Across the UK last week, homes and businesses took part in Zero Waste Week. The project is a grassroots campaign, raising awareness of the environmental impact of waste and empowering participants to reduce waste.
The idea is for millions of people around the world to reduce waste through reuse, recycling and repurposing material for a longer life.
But, in truth, the solutions to waste are very complex. They involve global industry, trade and profit. Indeed, the very basis of today’s economy requires fundamental change to combat waste.
What is Zero Waste, and what can be done to achieve it?
Zero Waste is in its aspirational sense a very simple goal; to reduce the amount of materials we use that aren’t recycled or composted to zero.
But of course, as soon as you examine the details, things become more complex. If an old plastic bottle is burned to make energy (called incineration), not recycled, does that still count as Zero Waste?
Or, if a plastic bottle that was manufactured very efficiently, using very little CO2 or energy isn’t recycled, is that worse for the planet than recycling one which used lots of energy in inefficient production? Remember, recycling itself takes energy, and has CO2 impacts too.
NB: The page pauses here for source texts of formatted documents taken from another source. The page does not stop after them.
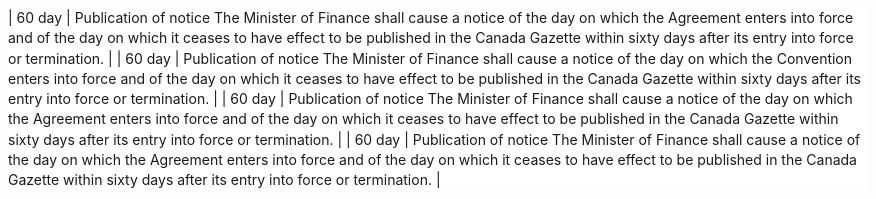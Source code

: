 | 60 day     | Publication of notice The Minister of Finance shall cause a notice of the day on which the Agreement enters into force and of the day on which it ceases to have effect to be published in the  Canada Gazette  within sixty days after its entry into force or termination.                                                                                                                                                                                                                                                                                                                                                                                                                                                                                                                                                                                                                                                                                                                                                                                                                                                                                                                                                                                                                                                                                                                                      |
| 60 day     | Publication of notice The Minister of Finance shall cause a notice of the day on which the Convention enters into force and of the day on which it ceases to have effect to be published in the  Canada Gazette  within sixty days after its entry into force or termination.                                                                                                                                                                                                                                                                                                                                                                                                                                                                                                                                                                                                                                                                                                                                                                                                                                                                                                                                                                                                                                                                                                                                     |
| 60 day     | Publication of notice The Minister of Finance shall cause a notice of the day on which the Agreement enters into force and of the day on which it ceases to have effect to be published in the  Canada Gazette  within sixty days after its entry into force or termination.                                                                                                                                                                                                                                                                                                                                                                                                                                                                                                                                                                                                                                                                                                                                                                                                                                                                                                                                                                                                                                                                                                                                      |
| 60 day     | Publication of notice The Minister of Finance shall cause a notice of the day on which the Agreement enters into force and of the day on which it ceases to have effect to be published in the  Canada Gazette  within sixty days after its entry into force or termination.                                                                                                                                                                                                                                                                                                                                                                                                                                                                                                                                                                                                                                                                                                                                                                                                                                                                                                                                                                                                                                                                                                                                      |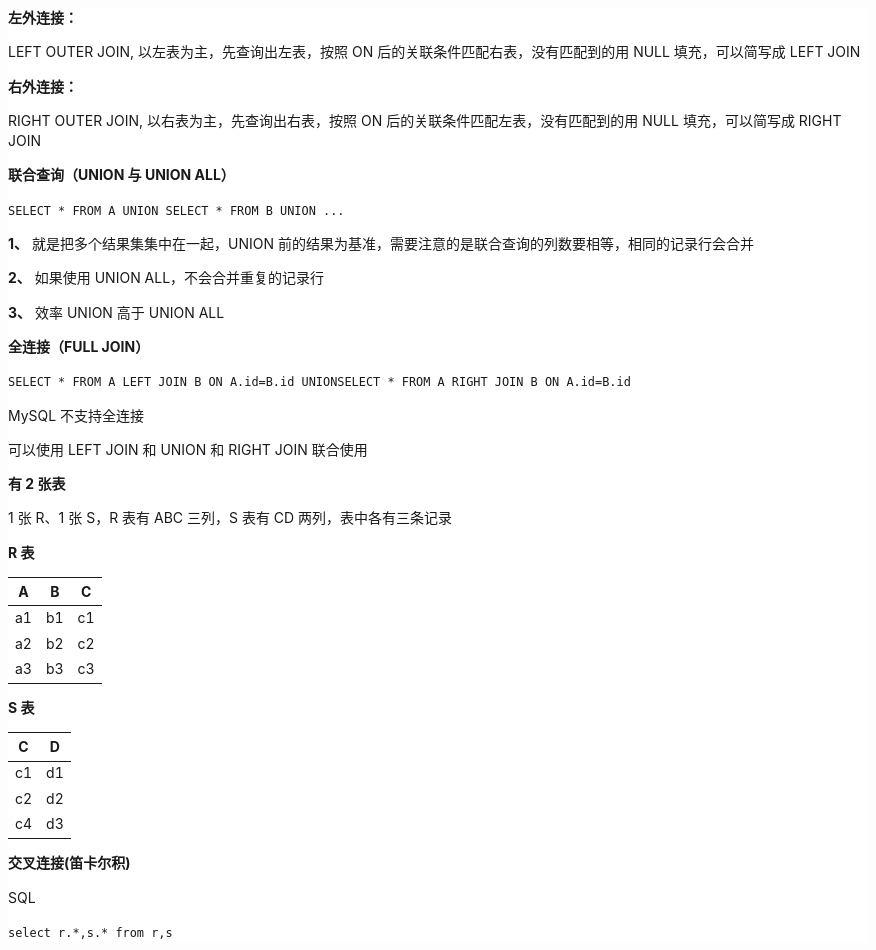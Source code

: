 **左外连接：**

LEFT OUTER JOIN, 以左表为主，先查询出左表，按照 ON 后的关联条件匹配右表，没有匹配到的用 NULL 填充，可以简写成 LEFT JOIN

**右外连接：**

RIGHT OUTER JOIN, 以右表为主，先查询出右表，按照 ON 后的关联条件匹配左表，没有匹配到的用 NULL 填充，可以简写成 RIGHT JOIN

**联合查询（UNION 与 UNION ALL）**

```
SELECT * FROM A UNION SELECT * FROM B UNION ...
```

**1、** 就是把多个结果集集中在一起，UNION 前的结果为基准，需要注意的是联合查询的列数要相等，相同的记录行会合并

**2、** 如果使用 UNION ALL，不会合并重复的记录行

**3、** 效率 UNION 高于 UNION ALL

**全连接（FULL JOIN）**

```
SELECT * FROM A LEFT JOIN B ON A.id=B.id UNIONSELECT * FROM A RIGHT JOIN B ON A.id=B.id
```

MySQL 不支持全连接

可以使用 LEFT JOIN 和 UNION 和 RIGHT JOIN 联合使用

**有 2 张表**

1 张 R、1 张 S，R 表有 ABC 三列，S 表有 CD 两列，表中各有三条记录

**R 表**

| A   | B   | C   |
| --- | --- | --- |
| a1  | b1  | c1  |
| a2  | b2  | c2  |
| a3  | b3  | c3  |

**S 表**

| C   | D   |
| --- | --- |
| c1  | d1  |
| c2  | d2  |
| c4  | d3  |

**交叉连接(笛卡尔积)**

SQL

```
select r.*,s.* from r,s
```
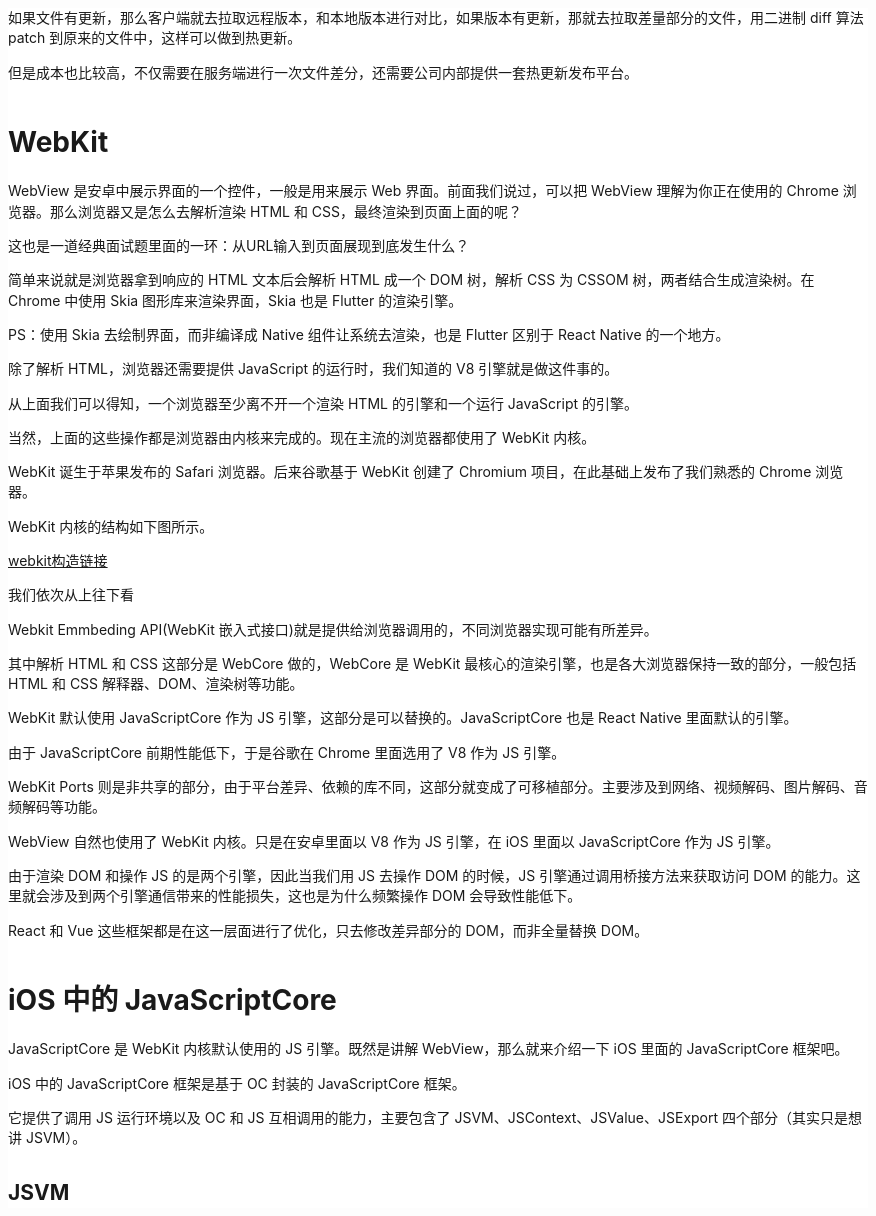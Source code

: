 如果文件有更新，那么客户端就去拉取远程版本，和本地版本进行对比，如果版本有更新，那就去拉取差量部分的文件，用二进制 diff 算法 patch 到原来的文件中，这样可以做到热更新。

但是成本也比较高，不仅需要在服务端进行一次文件差分，还需要公司内部提供一套热更新发布平台。

# WebKit

WebView 是安卓中展示界面的一个控件，一般是用来展示 Web 界面。前面我们说过，可以把 WebView 理解为你正在使用的 Chrome 浏览器。那么浏览器又是怎么去解析渲染 HTML 和 CSS，最终渲染到页面上面的呢？

这也是一道经典面试题里面的一环：从URL输入到页面展现到底发生什么？

简单来说就是浏览器拿到响应的 HTML 文本后会解析 HTML 成一个 DOM 树，解析 CSS 为 CSSOM 树，两者结合生成渲染树。在 Chrome 中使用 Skia 图形库来渲染界面，Skia 也是 Flutter 的渲染引擎。

PS：使用 Skia 去绘制界面，而非编译成 Native 组件让系统去渲染，也是 Flutter 区别于 React Native 的一个地方。

除了解析 HTML，浏览器还需要提供 JavaScript 的运行时，我们知道的 V8 引擎就是做这件事的。

从上面我们可以得知，一个浏览器至少离不开一个渲染 HTML 的引擎和一个运行 JavaScript 的引擎。

当然，上面的这些操作都是浏览器由内核来完成的。现在主流的浏览器都使用了 WebKit 内核。

WebKit 诞生于苹果发布的 Safari 浏览器。后来谷歌基于 WebKit 创建了 Chromium 项目，在此基础上发布了我们熟悉的 Chrome 浏览器。

WebKit 内核的结构如下图所示。

[webkit构造链接](https://mmbiz.qpic.cn/mmbiz_png/VgnGRVJVoHEL4oJNS5pBoDTr06EdpCjOZH3GS7wffN3kEHmAiaUjhJw0yeWN8mn0S824d0S7Y0xmiawGIfGZDr9A/640?wx_fmt=png&wxfrom=5&wx_lazy=1&wx_co=1)

我们依次从上往下看

Webkit Emmbeding API(WebKit 嵌入式接口)就是提供给浏览器调用的，不同浏览器实现可能有所差异。

其中解析 HTML 和 CSS 这部分是 WebCore 做的，WebCore 是 WebKit 最核心的渲染引擎，也是各大浏览器保持一致的部分，一般包括 HTML 和 CSS 解释器、DOM、渲染树等功能。

WebKit 默认使用 JavaScriptCore 作为 JS 引擎，这部分是可以替换的。JavaScriptCore 也是 React Native 里面默认的引擎。

由于 JavaScriptCore 前期性能低下，于是谷歌在 Chrome 里面选用了 V8 作为 JS 引擎。

WebKit Ports 则是非共享的部分，由于平台差异、依赖的库不同，这部分就变成了可移植部分。主要涉及到网络、视频解码、图片解码、音频解码等功能。

WebView 自然也使用了 WebKit 内核。只是在安卓里面以 V8 作为 JS 引擎，在 iOS 里面以 JavaScriptCore 作为 JS 引擎。

由于渲染 DOM 和操作 JS 的是两个引擎，因此当我们用 JS 去操作 DOM 的时候，JS 引擎通过调用桥接方法来获取访问 DOM 的能力。这里就会涉及到两个引擎通信带来的性能损失，这也是为什么频繁操作 DOM 会导致性能低下。

React 和 Vue 这些框架都是在这一层面进行了优化，只去修改差异部分的 DOM，而非全量替换 DOM。

# iOS 中的 JavaScriptCore

JavaScriptCore 是 WebKit 内核默认使用的 JS 引擎。既然是讲解 WebView，那么就来介绍一下 iOS 里面的 JavaScriptCore 框架吧。

iOS 中的 JavaScriptCore 框架是基于 OC 封装的 JavaScriptCore 框架。

它提供了调用 JS 运行环境以及 OC 和 JS 互相调用的能力，主要包含了 JSVM、JSContext、JSValue、JSExport 四个部分（其实只是想讲 JSVM）。

## JSVM
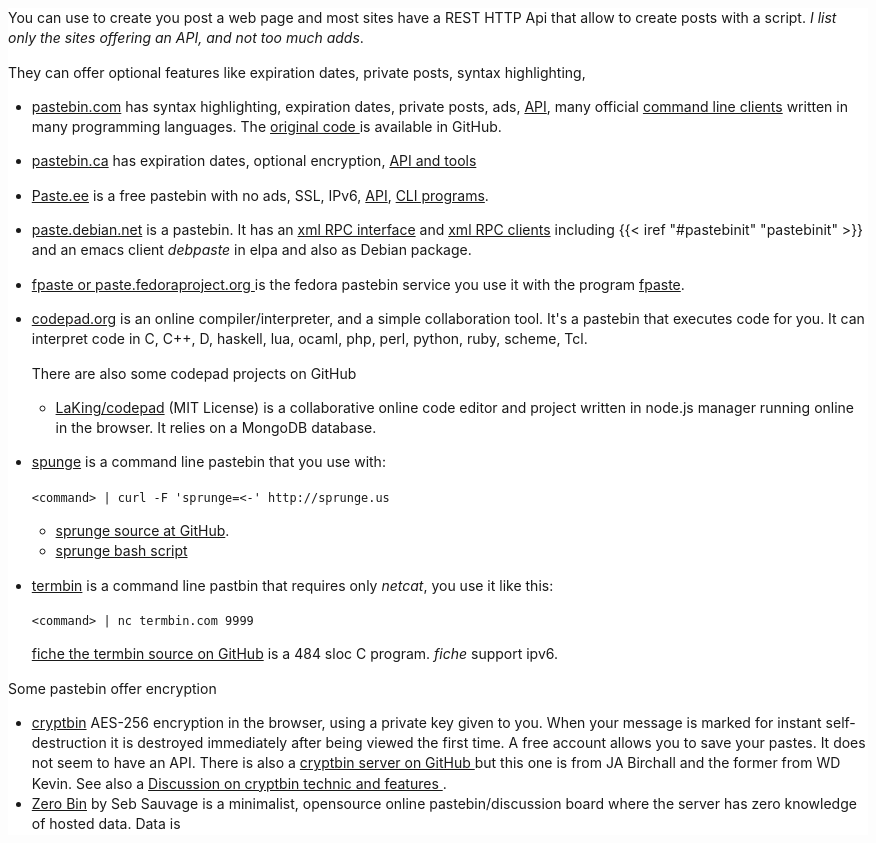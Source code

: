 You can use to create you post a web page and most sites have a REST HTTP Api that allow
to create posts with a script. _I list only the sites offering an API, and not too much
adds_.

They can offer optional features like expiration dates, private posts, syntax
highlighting,

-   [pastebin.com](http://pastebin.com/) has syntax highlighting,
    expiration dates, private posts, ads,
    [API](https://pastebin.com/api), many official
    [command line clients](https://pastebin.com/tools#pastebincl)
    written in many programming languages. The [original code
    ](https://github.com/lordelph/pastebin) is available in GitHub.
-   [pastebin.ca](http://pastebin.ca/) has expiration dates,
    optional encryption,
    [API and tools](https://pastebin.ca/tools.php)
-   [Paste.ee](https://paste.ee) is a free pastebin with no ads, SSL,
    IPv6, [API](https://pastee.github.io/docs/),
    [CLI programs](https://paste.ee/wiki/Programs).
-   <a name="paste_debian"></a>[paste.debian.net](http://paste.debian.net/)
    is a pastebin.
    It has an [xml RPC interface](http://paste.debian.net/rpc-interface.html)  and
    [xml RPC clients](http://paste.debian.net/paste.pl?show_template=clients)
    including {{< iref "#pastebinit" "pastebinit" >}} and an
    emacs client _debpaste_ in elpa and also as Debian package.
-   [fpaste or paste.fedoraproject.org
    ](https://paste.fedoraproject.org/) is the fedora pastebin service
    you use it with the program [fpaste](https://pagure.io/fpaste).
-   <a name="codepad">[codepad.org](http://codepad.org/)
    is an online compiler/interpreter, and a simple collaboration tool. It's
    a pastebin that executes code for you. It can interpret code in C, C++, D, haskell,
    lua, ocaml, php, perl, python, ruby, scheme, Tcl.

    There are also some codepad projects on GitHub
    -   [LaKing/codepad](https://github.com/LaKing/codepad) (MIT License) is a
        collaborative online code editor and project written in node.js manager running
        online in the browser. It relies on a MongoDB database.


-   [spunge](http://sprunge.us/) is a command line pastebin that you use with:

        <command> | curl -F 'sprunge=<-' http://sprunge.us

    -   [sprunge source at GitHub](https://github.com/rupa/sprunge).
    -   [sprunge bash script](http://www.shellperson.net/sprunge-pastebin-script/)
-   [termbin](http://termbin.com/) is a command line pastbin that
    requires only _netcat_, you use it like this:

        <command> | nc termbin.com 9999

    [fiche the termbin source on GitHub](https://github.com/solusipse/fiche)
    is a 484 sloc C program. _fiche_ support ipv6.

Some pastebin offer encryption

-   [cryptbin](https://cryptbin.com/) AES-256 encryption in the
    browser, using a private key given to you. When your message is
    marked for instant self-destruction it is destroyed immediately
    after being viewed the first time. A free account allows you to
    save your pastes. It does not seem to have an API. There is also a
    [cryptbin server on GitHub
    ](https://github.com/JABirchall/cryptbin/tree/master/) but this
    one is from JA Birchall and the former from WD Kevin.
    See also a [Discussion on cryptbin technic and features
    ](https://www.reddit.com/r/webdev/comments/21z3bx/i_created_cryptbin_a_pastebin_alternative_with/).
-   [Zero Bin](http://sebsauvage.net/wiki/doku.php?id=php:zerobin) by
    Seb Sauvage is a minimalist, opensource online pastebin/discussion
    board where the server has zero knowledge of hosted data. Data is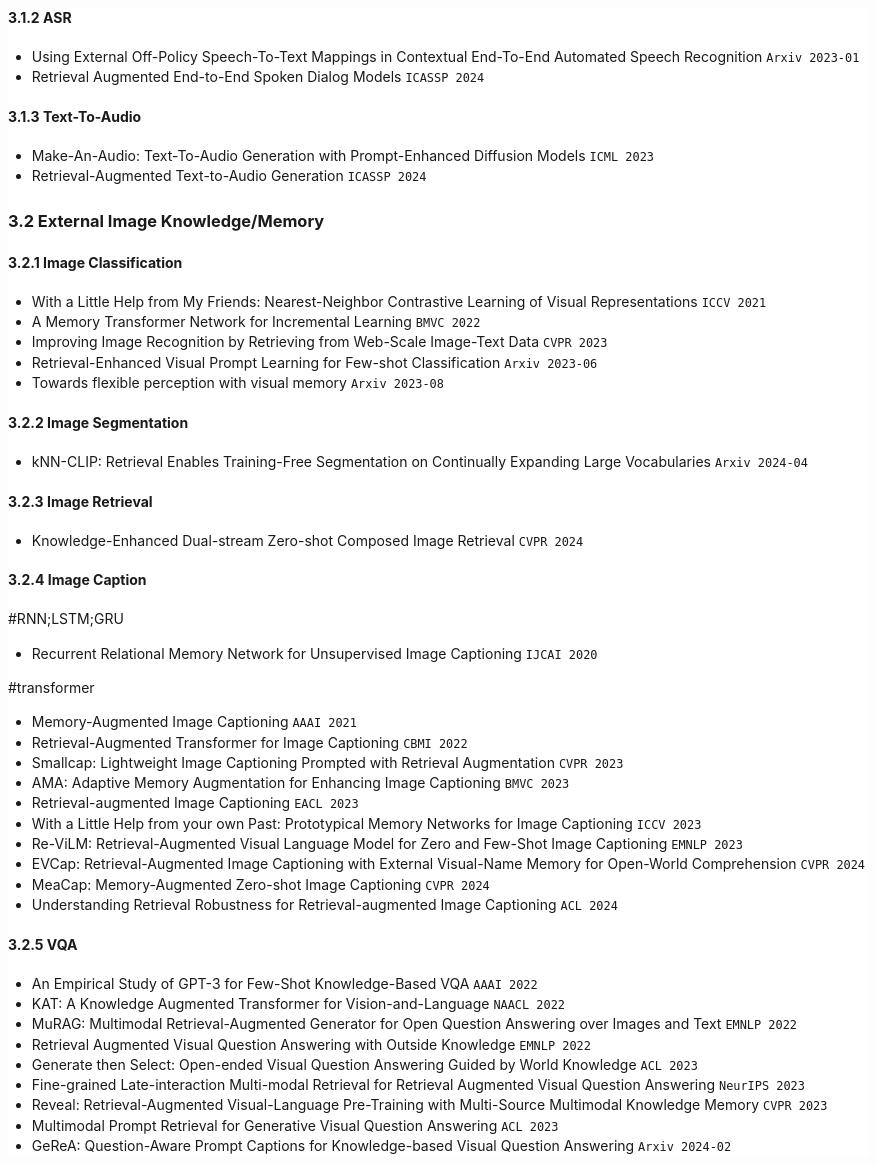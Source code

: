 #### 3.1.2 ASR
- Using External Off-Policy Speech-To-Text Mappings in Contextual End-To-End Automated Speech Recognition `Arxiv 2023-01`
- Retrieval Augmented End-to-End Spoken Dialog Models `ICASSP 2024`

#### 3.1.3 Text-To-Audio

- Make-An-Audio: Text-To-Audio Generation with Prompt-Enhanced Diffusion Models `ICML 2023`
- Retrieval-Augmented Text-to-Audio Generation `ICASSP 2024`

### 3.2 External Image Knowledge/Memory

#### 3.2.1 Image Classification

- With a Little Help from My Friends: Nearest-Neighbor Contrastive Learning of Visual Representations `ICCV 2021`
- A Memory Transformer Network for Incremental Learning `BMVC 2022`
- Improving Image Recognition by Retrieving from Web-Scale Image-Text Data `CVPR 2023`
- Retrieval-Enhanced Visual Prompt Learning for Few-shot Classification `Arxiv 2023-06`
- Towards flexible perception with visual memory `Arxiv 2023-08`

#### 3.2.2 Image Segmentation

- kNN-CLIP: Retrieval Enables Training-Free Segmentation on Continually Expanding Large Vocabularies `Arxiv 2024-04`

#### 3.2.3 Image Retrieval

- Knowledge-Enhanced Dual-stream Zero-shot Composed Image Retrieval `CVPR 2024`

#### 3.2.4 Image Caption

#RNN;LSTM;GRU
- Recurrent Relational Memory Network for Unsupervised Image Captioning `IJCAI 2020`

#transformer
- Memory-Augmented Image Captioning `AAAI 2021`
- Retrieval-Augmented Transformer for Image Captioning `CBMI 2022`
- Smallcap: Lightweight Image Captioning Prompted with Retrieval Augmentation `CVPR 2023`
- AMA: Adaptive Memory Augmentation for Enhancing Image Captioning `BMVC 2023`
- Retrieval-augmented Image Captioning `EACL 2023`
- With a Little Help from your own Past: Prototypical Memory Networks for Image Captioning `ICCV 2023`
- Re-ViLM: Retrieval-Augmented Visual Language Model for Zero and Few-Shot Image Captioning `EMNLP 2023`
- EVCap: Retrieval-Augmented Image Captioning with External Visual-Name Memory for Open-World Comprehension `CVPR 2024`
- MeaCap: Memory-Augmented Zero-shot Image Captioning `CVPR 2024`
- Understanding Retrieval Robustness for Retrieval-augmented Image Captioning `ACL 2024`

#### 3.2.5 VQA

- An Empirical Study of GPT-3 for Few-Shot Knowledge-Based VQA `AAAI 2022`
- KAT: A Knowledge Augmented Transformer for Vision-and-Language `NAACL 2022`
- MuRAG: Multimodal Retrieval-Augmented Generator for Open Question Answering over Images and Text `EMNLP 2022`
- Retrieval Augmented Visual Question Answering with Outside Knowledge `EMNLP 2022`
- Generate then Select: Open-ended Visual Question Answering Guided by World Knowledge `ACL 2023`
- Fine-grained Late-interaction Multi-modal Retrieval for Retrieval Augmented Visual Question Answering `NeurIPS 2023`
- Reveal: Retrieval-Augmented Visual-Language Pre-Training with Multi-Source Multimodal Knowledge Memory `CVPR 2023`
- Multimodal Prompt Retrieval for Generative Visual Question Answering `ACL 2023`
- GeReA: Question-Aware Prompt Captions for Knowledge-based Visual Question Answering `Arxiv 2024-02`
For these reasons, the simplicities of much Zero Waste campaigning, and those powerful calls to action don’t really stack up in the real world. Most of us want goods, like flatscreen TVs, whose components we can’t recycle.
Even more fundamentally, we all need hospitals, but the syringes must be individually packaged in sterile, expensive, hard to recycle packaging for health reasons. Who among us would consent to a reused syringe?
So the truth is, Zero Waste is a useful goal, but it can’t become reality for many years yet, if ever. What can be done is to consider the best ways for society and industry to improve sustainability. And that’s where the circular economy comes in.
What is the circular economy?
The Ellen MacArthur Foundation is leading the race to a circular economy. In the Foundation’s words, a circular economy is one that is restorative and regenerative by design, and which aims to keep products, components and materials at their highest utility and value at all times.
The circular economy is about designing things right to begin with, at global and industrial level, so that recycling is easy if or when products finish their useful life. When we get this right, Zero Waste has a shot at success.
With a circular economic model, the flatscreen TV we previously couldn’t recycle would be designed differently, so it could be easily and profitably recycled, or reused.
The circular economy is vital, because individuals like you or I can’t really change how a flatscreen TV is made. This is up to manufacturers. Globally, these need to be shown the potential and the possibilities of more circular industries.
Then, you and I just need to drop our TVs off to the Council for recycling, when hopefully, in the future, they are designed better for this purpose.
All of this is complicated. But essentially, for Zero Waste to work, the circular economy needs to become a reality. Then, big manufacturers could sell us products we would willingly recycle.
It all goes to prove that the biggest aspirational, environmental challenges, require buy in from industry, not just activists on the street. As ever, a combination of forces conspire for the greater good.